BEGIN Material to process

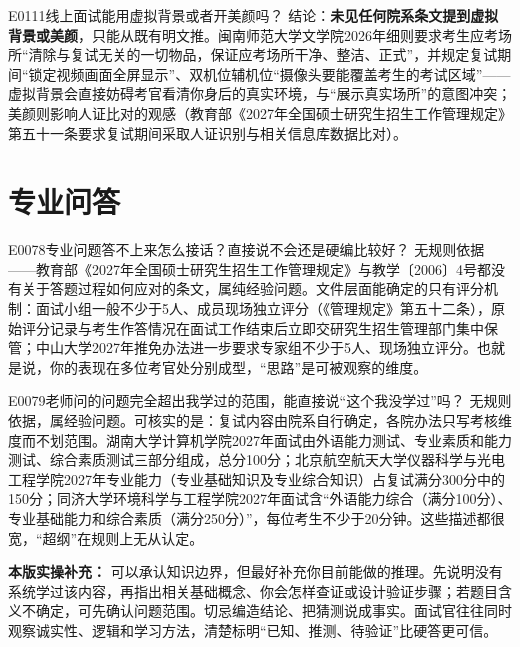 \begin{qa}{E0111}{线上面试能用虚拟背景或者开美颜吗？}
结论：\textbf{未见任何院系条文提到虚拟背景或美颜}，只能从既有明文推。闽南师范大学文学院2026年细则要求考生应考场所“清除与复试无关的一切物品，保证应考场所干净、整洁、正式”，并规定复试期间“锁定视频画面全屏显示”、双机位辅机位“摄像头要能覆盖考生的考试区域”——虚拟背景会直接妨碍考官看清你身后的真实环境，与“展示真实场所”的意图冲突；美颜则影响人证比对的观感（教育部《2027年全国硕士研究生招生工作管理规定》第五十一条要求复试期间采取人证识别与相关信息库数据比对）。
\end{qa}

\section{专业问答}
\begin{qa}{E0078}{专业问题答不上来怎么接话？直接说不会还是硬编比较好？}
无规则依据——教育部《2027年全国硕士研究生招生工作管理规定》与教学〔2006〕4号都没有关于答题过程如何应对的条文，属纯经验问题。文件层面能确定的只有评分机制：面试小组一般不少于5人、成员现场独立评分（《管理规定》第五十二条），原始评分记录与考生作答情况在面试工作结束后立即交研究生招生管理部门集中保管；中山大学2027年推免办法进一步要求专家组不少于5人、现场独立评分。也就是说，你的表现在多位考官处分别成型，“思路”是可被观察的维度。
\end{qa}

\begin{qa}{E0079}{老师问的问题完全超出我学过的范围，能直接说“这个我没学过”吗？}
无规则依据，属经验问题。可核实的是：复试内容由院系自行确定，各院办法只写考核维度而不划范围。湖南大学计算机学院2027年面试由外语能力测试、专业素质和能力测试、综合素质测试三部分组成，总分100分；北京航空航天大学仪器科学与光电工程学院2027年专业能力（专业基础知识及专业综合知识）占复试满分300分中的150分；同济大学环境科学与工程学院2027年面试含“外语能力综合（满分100分）、专业基础能力和综合素质（满分250分）”，每位考生不少于20分钟。这些描述都很宽，“超纲”在规则上无从认定。
\par\textbf{本版实操补充：} 可以承认知识边界，但最好补充你目前能做的推理。先说明没有系统学过该内容，再指出相关基础概念、你会怎样查证或设计验证步骤；若题目含义不确定，可先确认问题范围。切忌编造结论、把猜测说成事实。面试官往往同时观察诚实性、逻辑和学习方法，清楚标明“已知、推测、待验证”比硬答更可信。
\end{qa}

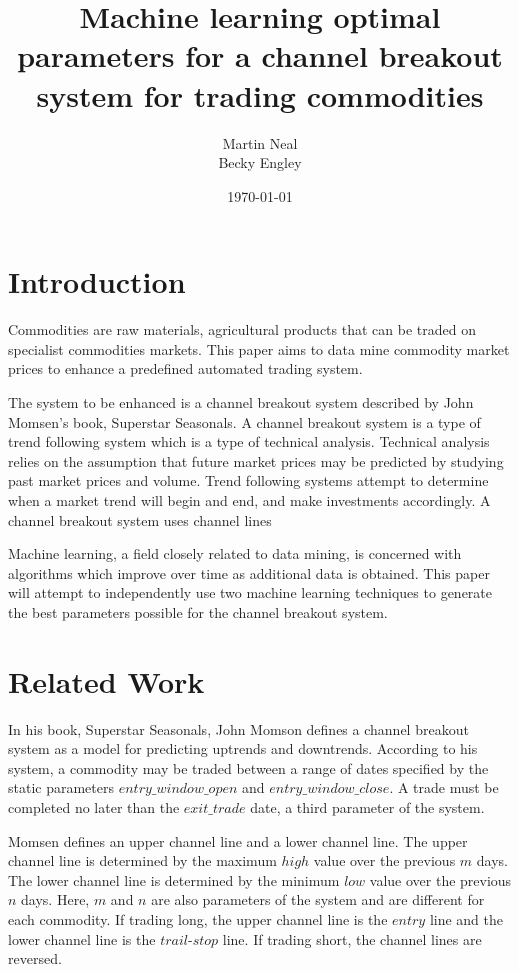 \documentclass[10pt]{article}
\title{Machine learning optimal parameters for a channel breakout system for trading
commodities}
\author{Martin Neal\\
  Becky Engley}
\date{\today}
\begin{document}
\section{Introduction}

Commodities are raw materials, agricultural products that can be traded on
specialist commodities markets.  This paper aims to data mine commodity market
prices to enhance a predefined automated trading system.

The system to be enhanced is a channel breakout system described by John
Momsen's book, Superstar Seasonals.  A channel breakout system is a type of
trend following system which is a type of technical analysis.  Technical
analysis relies on the assumption that future market prices may be predicted by
studying past market prices and volume.  Trend following systems attempt to
determine when a market trend will begin and end, and make investments
accordingly.  A channel breakout system uses channel lines

Machine learning, a field closely related to data mining, is concerned with
algorithms which improve over time as additional data is obtained.  This paper
will attempt to independently use two machine learning techniques to generate
the best parameters possible for the channel breakout system.


\section{Related Work}

In his book, Superstar Seasonals, John Momson defines a channel breakout system
as a model for predicting uptrends and downtrends.  According to his system, a
commodity may be traded between a range of dates specified by the static parameters
$entry\_window\_open$ and $entry\_window\_close$.  A trade must be completed no
later than the $exit\_trade$ date, a third parameter of the system.

Momsen defines an upper channel line and a lower channel line.  The upper
channel line is determined by the maximum $high$ value over the previous $m$
days.  The lower channel line is determined by the minimum $low$ value over the
previous $n$ days.  Here, $m$ and $n$ are also parameters of the system and are
different for each commodity.  If trading long, the upper channel line is the
$entry$ line and the lower channel line is the $trail$-$stop$ line.  If trading
short, the channel lines are reversed.
\end{document}
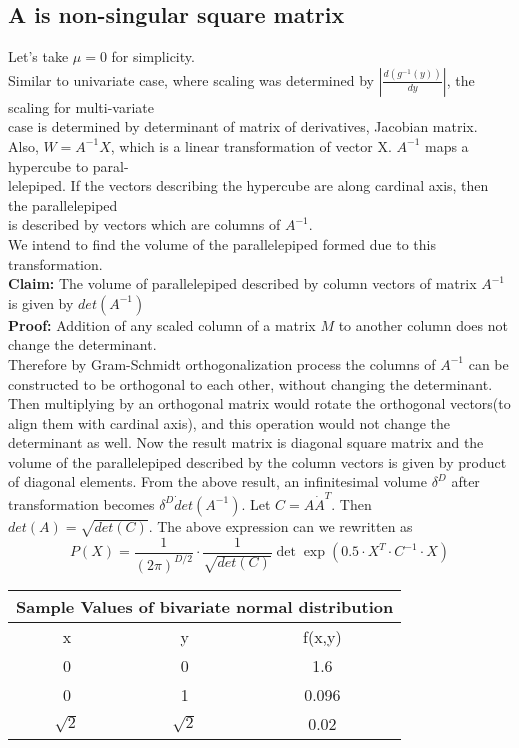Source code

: \documentclass{article}
\begin{document}
\subsection{A is non-singular square matrix}
Let's take $\mu = 0$ for simplicity.
\\Similar to univariate case, where scaling was determined by $|\frac{d(g^{-1}(y))}{dy}|$, the scaling for multi-variate
\\case is determined by determinant of matrix of derivatives, Jacobian matrix.
\\Also, $W = A^{-1}X$, which is a linear transformation of vector X. $A^{-1}$ maps a hypercube to paral-
\\lelepiped. If the vectors describing the hypercube are along cardinal axis, then the parallelepiped
\\is described by vectors which are columns of $A^{-1}$.
\\We intend to find the volume of the parallelepiped formed due to this transformation.
\\\textbf{Claim:} The volume of parallelepiped described by column vectors of matrix $A^{-1}$ is given by $det(A^{-1})$
\\\textbf{Proof:} Addition of any scaled column of a matrix $M$ to another column does not change the
determinant.
\\Therefore by Gram-Schmidt orthogonalization process the columns of $A^{-1}$
can be constructed
to be orthogonal to each other, without changing the determinant. Then multiplying by an orthogonal matrix would rotate the orthogonal vectors(to align them with cardinal axis), and this
operation would not change the determinant as well. Now the result matrix is diagonal square
matrix and the volume of the parallelepiped described by the column vectors is given by product
of diagonal elements.
\newline
From the above result, an infinitesimal volume $\delta^{D}$ after transformation becomes $\delta^{D} \dot det(A^{-1})$.
\newline
Let $C = A \dot A^{T}$. Then $det(A) = \sqrt{det(C)}$. The above expression can we rewritten as
\begin{equation}
    P(X)=\frac{1}{(2\pi)^{D/2}} \cdot \frac{1}{\sqrt{det(C)}} \det \exp(0.5 \cdot X^{T} \cdot C^{-1} \cdot X)
\end{equation}
%
\newline
\begin{tabular}{|c|c||c|}
    \hline
    \multicolumn{3}{|c|}{Sample Values of bivariate normal distribution} \\
    \hline
    x & y & f(x,y) \\
    \hline
    0 & 0 & 1.6 \\
    0 & 1 & 0.096 \\
    $\sqrt{2}$ & $\sqrt{2}$ & 0.02 \\
    \hline
\end{tabular}
\printbibliography
\end{document}
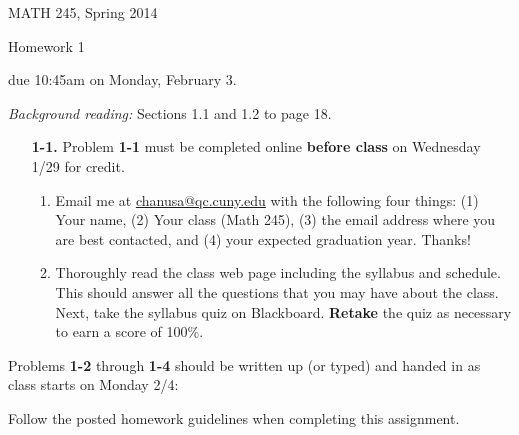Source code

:\documentclass[12pt]{article}
\begin{document}
\pagestyle{empty}

\begin{center}\large 
MATH 245, Spring 2014

{\sc Homework 1}

due 10:45{\sc am} on Monday, February 3.
\end{center}

\noindent
{\em Background reading:} Sections 1.1 and 1.2 to page 18.


\begin{enumerate}
\item[\bf 1-1.] Problem {\bf 1-1} must be completed online {\bf before class} on Wednesday 1/29 for credit.
\begin{enumerate}
\item Email me at \url{chanusa@qc.cuny.edu} with the following four things: (1) Your name, (2) Your class (Math 245), (3) the email address where you are best contacted, and (4) your expected graduation year. Thanks!
\item Thoroughly read the class web page including the syllabus and schedule. This should answer all the questions that you may have about the class.  Next, take the syllabus quiz on Blackboard.  {\bf Retake} the quiz as necessary to earn a score of 100\%. 
\end{enumerate}
\end{enumerate}
Problems {\bf 1-2} through {\bf 1-4} should be written up (or typed) and handed in as class starts on Monday 2/4:

\smallskip\noindent
{\color{red} Follow the posted homework guidelines when completing this assignment.}
\end{document}
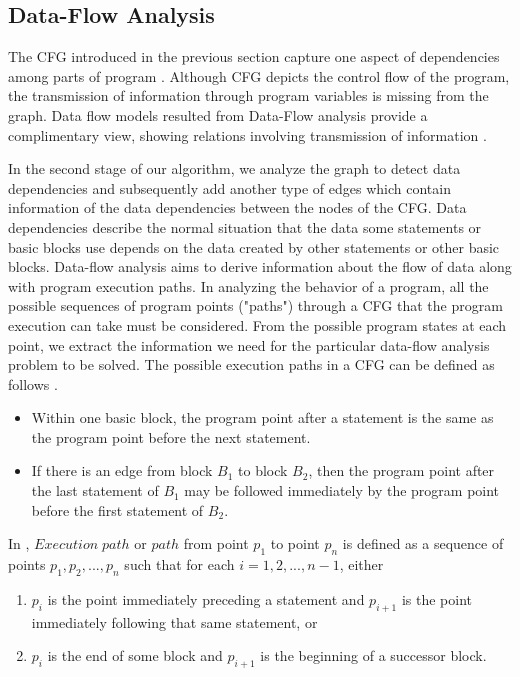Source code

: \subsection{Data-Flow Analysis}
\label{sec:DFAnalysis}
The CFG introduced in the previous section capture one aspect of dependencies among parts of program \cite{young2008software}. Although CFG depicts the control flow of the program, the transmission of information through program variables is missing from the graph. Data flow models resulted from Data-Flow analysis provide a complimentary view, showing relations involving transmission of information \cite{young2008software}. 

In the second stage of our algorithm, we analyze the graph to detect data dependencies and subsequently add another type of edges which contain information of the data dependencies between the nodes of the CFG. Data dependencies describe the normal situation that the data some statements or basic blocks use depends on the data created by other statements or other basic blocks. Data-flow analysis aims to derive information about the flow of data along with program execution paths. In analyzing the behavior of a program, all the possible sequences of program points ("paths") through a CFG that the program execution can take must be considered. From the possible program states at each point, we extract the information we need for the particular data-flow analysis problem to be solved. The possible execution paths in a CFG can be defined as follows \cite{lam2006compilers}.
\begin{itemize}
\item Within one basic block, the program point after a statement is the same as the program point before the next statement. 
\item If there is an edge from block $B_{1}$ to block $B_{2}$, then the program point after the last statement of $B_{1}$ may be followed immediately by the program point before the first statement of $B_{2}$. 
\end{itemize}
In \cite{lam2006compilers}, $Execution\;path$ or $path$ from point $p_{1}$ to point $p_{n}$ is defined as a sequence of points $p_{1}, p_{2}, ..., p_{n}$ such that for each $i = 1, 2, ..., n-1$, either 
\begin{enumerate}
\item $p_{i}$ is the point immediately preceding a statement and $p_{i+1}$ is the point immediately following that same statement, or 
\item $p_{i}$ is the end of some block and $p_{i+1}$ is the beginning of a successor block. 
\end{enumerate}

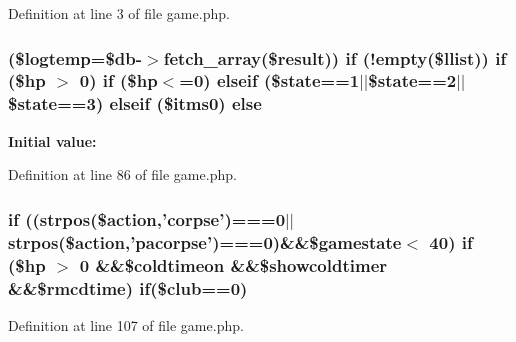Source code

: Definition at line 3 of file game.\+php.

\hypertarget{game_8php_a19fe96e3b2c3c01d1540e139ae127c43}{
\subsubsection[{else}]{ (\$logtemp=\$db-\/$>$fetch\+\_\+array(\${\bf result})) {\bf if} (!empty(\$llist)) {\bf if} (\$hp $>$ 0) {\bf if} (\$hp$<$=0) {\bf elseif} (\$state==1$\vert$$\vert$\$state==2$\vert$$\vert$\$state==3) {\bf elseif} (\$itms0) else}}\label{game_8php_a19fe96e3b2c3c01d1540e139ae127c43}
{\bfseries Initial value\+:}


Definition at line 86 of file game.\+php.

\hypertarget{game_8php_a938aac4a5e30f27dabf019e363b0d356}{
\subsubsection[{if}]{\setlength{\rightskip}{0pt plus 5cm}if ((strpos(\$action,'corpse')===0$\vert$$\vert$strpos(\$action,'pacorpse')===0)\&\&\$gamestate$<$ 40) if (\$hp $>$ 0 \&\&\$coldtimeon \&\&\$showcoldtimer \&\&\$rmcdtime) if(\$club==0)}}\label{game_8php_a938aac4a5e30f27dabf019e363b0d356}


Definition at line 107 of file game.\+php.

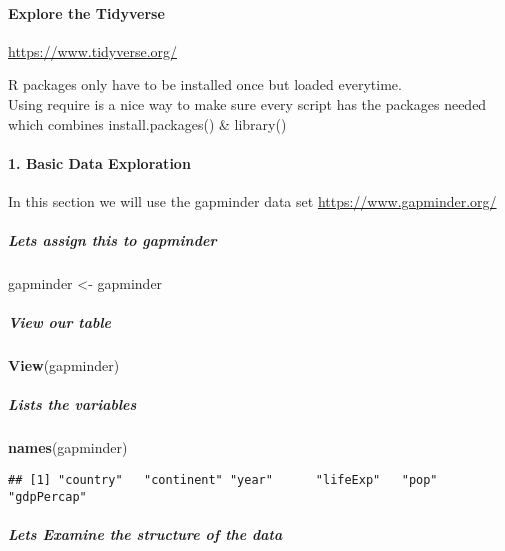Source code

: \documentclass[]{article}
\newenvironment{Shaded}{\begin{snugshade}}{\end{snugshade}}
\newcommand{\KeywordTok}[1]{\textcolor[rgb]{0.13,0.29,0.53}{\textbf{#1}}}
\newcommand{\StringTok}[1]{\textcolor[rgb]{0.31,0.60,0.02}{#1}}
\newcommand{\NormalTok}[1]{#1}
\let\oldparagraph\paragraph
\renewcommand{\paragraph}[1]{\oldparagraph{#1}\mbox{}}
\let\oldsubparagraph\subparagraph
\renewcommand{\subparagraph}[1]{\oldsubparagraph{#1}\mbox{}}
\begin{document}
\paragraph{Explore the Tidyverse}\label{explore-the-tidyverse}

\url{https://www.tidyverse.org/}

R packages only have to be installed once but loaded everytime.\\
Using require is a nice way to make sure every script has the packages
needed which combines install.packages() \& library()

\paragraph{1. Basic Data Exploration}\label{basic-data-exploration}

In this section we will use the gapminder data set
\url{https://www.gapminder.org/}

\subparagraph{Lets assign this to
gapminder}\label{lets-assign-this-to-gapminder}

\begin{Shaded}
\begin{Highlighting}[]
\NormalTok{gapminder <-}\StringTok{ }\NormalTok{gapminder}
\end{Highlighting}
\end{Shaded}

\subparagraph{View our table}\label{view-our-table}

\begin{Shaded}
\begin{Highlighting}[]
\KeywordTok{View}\NormalTok{(gapminder)}
\end{Highlighting}
\end{Shaded}

\subparagraph{Lists the variables}\label{lists-the-variables}

\begin{Shaded}
\begin{Highlighting}[]
\KeywordTok{names}\NormalTok{(gapminder)}
\end{Highlighting}
\end{Shaded}

\begin{verbatim}
## [1] "country"   "continent" "year"      "lifeExp"   "pop"       "gdpPercap"
\end{verbatim}

\subparagraph{Lets Examine the structure of the
data}\label{lets-examine-the-structure-of-the-data}
\end{document}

END Material to process

Your task: Please return every line of the material above that includes "columns".

Task output:
\\is described by vectors which are columns of $A^{-1}$.
\\Therefore by Gram-Schmidt orthogonalization process the columns of $A^{-1}$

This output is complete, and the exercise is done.